▶ [Description of the task]:
What is needed is a verbatim copy of each record below.

▶ [Listed entries]:

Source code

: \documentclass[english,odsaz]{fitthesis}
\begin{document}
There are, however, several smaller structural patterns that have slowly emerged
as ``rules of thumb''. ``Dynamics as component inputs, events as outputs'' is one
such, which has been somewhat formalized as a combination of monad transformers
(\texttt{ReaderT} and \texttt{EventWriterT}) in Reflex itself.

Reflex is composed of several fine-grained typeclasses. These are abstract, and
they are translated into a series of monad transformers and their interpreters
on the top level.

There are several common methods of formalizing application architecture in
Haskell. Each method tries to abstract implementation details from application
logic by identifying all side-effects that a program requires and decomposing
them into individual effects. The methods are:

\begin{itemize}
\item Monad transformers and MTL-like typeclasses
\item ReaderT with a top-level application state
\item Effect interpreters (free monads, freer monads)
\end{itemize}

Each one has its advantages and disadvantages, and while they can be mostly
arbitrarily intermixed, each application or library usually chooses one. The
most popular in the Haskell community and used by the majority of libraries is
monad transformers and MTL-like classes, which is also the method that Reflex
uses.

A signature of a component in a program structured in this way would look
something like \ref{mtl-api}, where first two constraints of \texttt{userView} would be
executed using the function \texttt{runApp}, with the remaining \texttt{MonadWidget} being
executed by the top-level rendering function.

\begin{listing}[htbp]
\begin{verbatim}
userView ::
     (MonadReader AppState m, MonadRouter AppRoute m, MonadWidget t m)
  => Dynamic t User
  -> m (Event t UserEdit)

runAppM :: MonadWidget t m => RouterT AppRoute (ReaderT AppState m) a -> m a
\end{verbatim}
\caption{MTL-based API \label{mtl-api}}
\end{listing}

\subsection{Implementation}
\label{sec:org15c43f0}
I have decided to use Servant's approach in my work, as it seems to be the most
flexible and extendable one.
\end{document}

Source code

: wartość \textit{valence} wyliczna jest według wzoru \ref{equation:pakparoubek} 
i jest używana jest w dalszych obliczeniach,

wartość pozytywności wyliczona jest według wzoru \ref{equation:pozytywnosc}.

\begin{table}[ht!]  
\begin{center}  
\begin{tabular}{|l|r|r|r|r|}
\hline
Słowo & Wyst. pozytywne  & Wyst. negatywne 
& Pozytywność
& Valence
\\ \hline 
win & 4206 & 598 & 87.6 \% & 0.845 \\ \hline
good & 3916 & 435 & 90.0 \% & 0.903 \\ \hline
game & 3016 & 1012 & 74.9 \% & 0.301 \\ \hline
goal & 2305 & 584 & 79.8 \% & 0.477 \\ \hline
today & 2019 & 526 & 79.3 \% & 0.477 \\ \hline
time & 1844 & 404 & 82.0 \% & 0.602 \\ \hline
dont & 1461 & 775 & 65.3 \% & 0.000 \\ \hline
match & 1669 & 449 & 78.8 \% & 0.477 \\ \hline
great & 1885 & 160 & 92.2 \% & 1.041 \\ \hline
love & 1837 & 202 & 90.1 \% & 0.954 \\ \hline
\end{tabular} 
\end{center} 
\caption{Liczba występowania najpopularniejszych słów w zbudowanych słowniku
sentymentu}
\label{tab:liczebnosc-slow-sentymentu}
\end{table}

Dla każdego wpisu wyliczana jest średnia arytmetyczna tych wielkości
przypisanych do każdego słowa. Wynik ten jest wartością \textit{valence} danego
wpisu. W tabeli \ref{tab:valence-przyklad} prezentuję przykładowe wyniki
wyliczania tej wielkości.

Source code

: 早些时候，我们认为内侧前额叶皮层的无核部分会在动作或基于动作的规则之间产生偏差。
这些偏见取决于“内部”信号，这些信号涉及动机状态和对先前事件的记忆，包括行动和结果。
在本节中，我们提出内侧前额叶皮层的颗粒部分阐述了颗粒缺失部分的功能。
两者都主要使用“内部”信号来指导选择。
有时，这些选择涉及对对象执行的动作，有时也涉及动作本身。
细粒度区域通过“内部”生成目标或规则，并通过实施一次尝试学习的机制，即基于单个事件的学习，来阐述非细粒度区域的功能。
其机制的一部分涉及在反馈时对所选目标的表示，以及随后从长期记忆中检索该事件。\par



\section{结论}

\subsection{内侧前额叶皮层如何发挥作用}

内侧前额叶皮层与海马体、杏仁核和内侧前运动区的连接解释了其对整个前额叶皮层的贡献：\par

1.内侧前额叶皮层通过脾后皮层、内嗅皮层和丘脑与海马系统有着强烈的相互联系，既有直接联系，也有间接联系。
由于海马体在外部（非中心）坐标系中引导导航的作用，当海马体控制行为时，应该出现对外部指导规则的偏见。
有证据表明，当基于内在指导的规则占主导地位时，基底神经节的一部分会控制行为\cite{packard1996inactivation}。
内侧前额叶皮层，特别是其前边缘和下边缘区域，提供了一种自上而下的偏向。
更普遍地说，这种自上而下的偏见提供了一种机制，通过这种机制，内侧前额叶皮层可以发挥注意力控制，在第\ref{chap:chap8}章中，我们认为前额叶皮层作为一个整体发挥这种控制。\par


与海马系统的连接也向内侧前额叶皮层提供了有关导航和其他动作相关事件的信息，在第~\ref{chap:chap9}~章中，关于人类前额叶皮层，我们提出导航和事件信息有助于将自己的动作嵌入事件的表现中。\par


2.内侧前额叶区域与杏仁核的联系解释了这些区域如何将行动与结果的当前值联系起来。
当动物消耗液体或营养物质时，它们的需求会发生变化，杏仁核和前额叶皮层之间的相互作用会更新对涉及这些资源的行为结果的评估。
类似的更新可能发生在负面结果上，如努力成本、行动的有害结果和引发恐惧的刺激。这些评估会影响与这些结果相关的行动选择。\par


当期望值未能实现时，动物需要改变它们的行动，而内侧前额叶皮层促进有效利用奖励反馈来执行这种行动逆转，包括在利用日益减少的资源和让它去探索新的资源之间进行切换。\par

▶ [Output below]:
Source code

: \documentclass[english,odsaz]{fitthesis}
\begin{document}
There are, however, several smaller structural patterns that have slowly emerged
as ``rules of thumb''. ``Dynamics as component inputs, events as outputs'' is one
such, which has been somewhat formalized as a combination of monad transformers
(\texttt{ReaderT} and \texttt{EventWriterT}) in Reflex itself.

Reflex is composed of several fine-grained typeclasses. These are abstract, and
they are translated into a series of monad transformers and their interpreters
on the top level.

There are several common methods of formalizing application architecture in
Haskell. Each method tries to abstract implementation details from application
logic by identifying all side-effects that a program requires and decomposing
them into individual effects. The methods are:

\begin{itemize}
\item Monad transformers and MTL-like typeclasses
\item ReaderT with a top-level application state
\item Effect interpreters (free monads, freer monads)
\end{itemize}

Each one has its advantages and disadvantages, and while they can be mostly
arbitrarily intermixed, each application or library usually chooses one. The
most popular in the Haskell community and used by the majority of libraries is
monad transformers and MTL-like classes, which is also the method that Reflex
uses.

A signature of a component in a program structured in this way would look
something like \ref{mtl-api}, where first two constraints of \texttt{userView} would be
executed using the function \texttt{runApp}, with the remaining \texttt{MonadWidget} being
executed by the top-level rendering function.

\begin{listing}[htbp]
\begin{verbatim}
userView ::
     (MonadReader AppState m, MonadRouter AppRoute m, MonadWidget t m)
  => Dynamic t User
  -> m (Event t UserEdit)

runAppM :: MonadWidget t m => RouterT AppRoute (ReaderT AppState m) a -> m a
\end{verbatim}
\caption{MTL-based API \label{mtl-api}}
\end{listing}

\subsection{Implementation}
\label{sec:org15c43f0}
I have decided to use Servant's approach in my work, as it seems to be the most
flexible and extendable one.
\end{document}

Source code

: wartość \textit{valence} wyliczna jest według wzoru \ref{equation:pakparoubek} 
i jest używana jest w dalszych obliczeniach,

wartość pozytywności wyliczona jest według wzoru \ref{equation:pozytywnosc}.

\begin{table}[ht!]  
\begin{center}  
\begin{tabular}{|l|r|r|r|r|}
\hline
Słowo & Wyst. pozytywne  & Wyst. negatywne 
& Pozytywność
& Valence
\\ \hline 
win & 4206 & 598 & 87.6 \% & 0.845 \\ \hline
good & 3916 & 435 & 90.0 \% & 0.903 \\ \hline
game & 3016 & 1012 & 74.9 \% & 0.301 \\ \hline
goal & 2305 & 584 & 79.8 \% & 0.477 \\ \hline
today & 2019 & 526 & 79.3 \% & 0.477 \\ \hline
time & 1844 & 404 & 82.0 \% & 0.602 \\ \hline
dont & 1461 & 775 & 65.3 \% & 0.000 \\ \hline
match & 1669 & 449 & 78.8 \% & 0.477 \\ \hline
great & 1885 & 160 & 92.2 \% & 1.041 \\ \hline
love & 1837 & 202 & 90.1 \% & 0.954 \\ \hline
\end{tabular} 
\end{center} 
\caption{Liczba występowania najpopularniejszych słów w zbudowanych słowniku
sentymentu}
\label{tab:liczebnosc-slow-sentymentu}
\end{table}

Dla każdego wpisu wyliczana jest średnia arytmetyczna tych wielkości
przypisanych do każdego słowa. Wynik ten jest wartością \textit{valence} danego
wpisu. W tabeli \ref{tab:valence-przyklad} prezentuję przykładowe wyniki
wyliczania tej wielkości.

Source code

: 早些时候，我们认为内侧前额叶皮层的无核部分会在动作或基于动作的规则之间产生偏差。
这些偏见取决于“内部”信号，这些信号涉及动机状态和对先前事件的记忆，包括行动和结果。
在本节中，我们提出内侧前额叶皮层的颗粒部分阐述了颗粒缺失部分的功能。
两者都主要使用“内部”信号来指导选择。
有时，这些选择涉及对对象执行的动作，有时也涉及动作本身。
细粒度区域通过“内部”生成目标或规则，并通过实施一次尝试学习的机制，即基于单个事件的学习，来阐述非细粒度区域的功能。
其机制的一部分涉及在反馈时对所选目标的表示，以及随后从长期记忆中检索该事件。\par



\section{结论}

\subsection{内侧前额叶皮层如何发挥作用}

内侧前额叶皮层与海马体、杏仁核和内侧前运动区的连接解释了其对整个前额叶皮层的贡献：\par

1.内侧前额叶皮层通过脾后皮层、内嗅皮层和丘脑与海马系统有着强烈的相互联系，既有直接联系，也有间接联系。
由于海马体在外部（非中心）坐标系中引导导航的作用，当海马体控制行为时，应该出现对外部指导规则的偏见。
有证据表明，当基于内在指导的规则占主导地位时，基底神经节的一部分会控制行为\cite{packard1996inactivation}。
内侧前额叶皮层，特别是其前边缘和下边缘区域，提供了一种自上而下的偏向。
更普遍地说，这种自上而下的偏见提供了一种机制，通过这种机制，内侧前额叶皮层可以发挥注意力控制，在第\ref{chap:chap8}章中，我们认为前额叶皮层作为一个整体发挥这种控制。\par


与海马系统的连接也向内侧前额叶皮层提供了有关导航和其他动作相关事件的信息，在第~\ref{chap:chap9}~章中，关于人类前额叶皮层，我们提出导航和事件信息有助于将自己的动作嵌入事件的表现中。\par


2.内侧前额叶区域与杏仁核的联系解释了这些区域如何将行动与结果的当前值联系起来。
当动物消耗液体或营养物质时，它们的需求会发生变化，杏仁核和前额叶皮层之间的相互作用会更新对涉及这些资源的行为结果的评估。
类似的更新可能发生在负面结果上，如努力成本、行动的有害结果和引发恐惧的刺激。这些评估会影响与这些结果相关的行动选择。\par


当期望值未能实现时，动物需要改变它们的行动，而内侧前额叶皮层促进有效利用奖励反馈来执行这种行动逆转，包括在利用日益减少的资源和让它去探索新的资源之间进行切换。\par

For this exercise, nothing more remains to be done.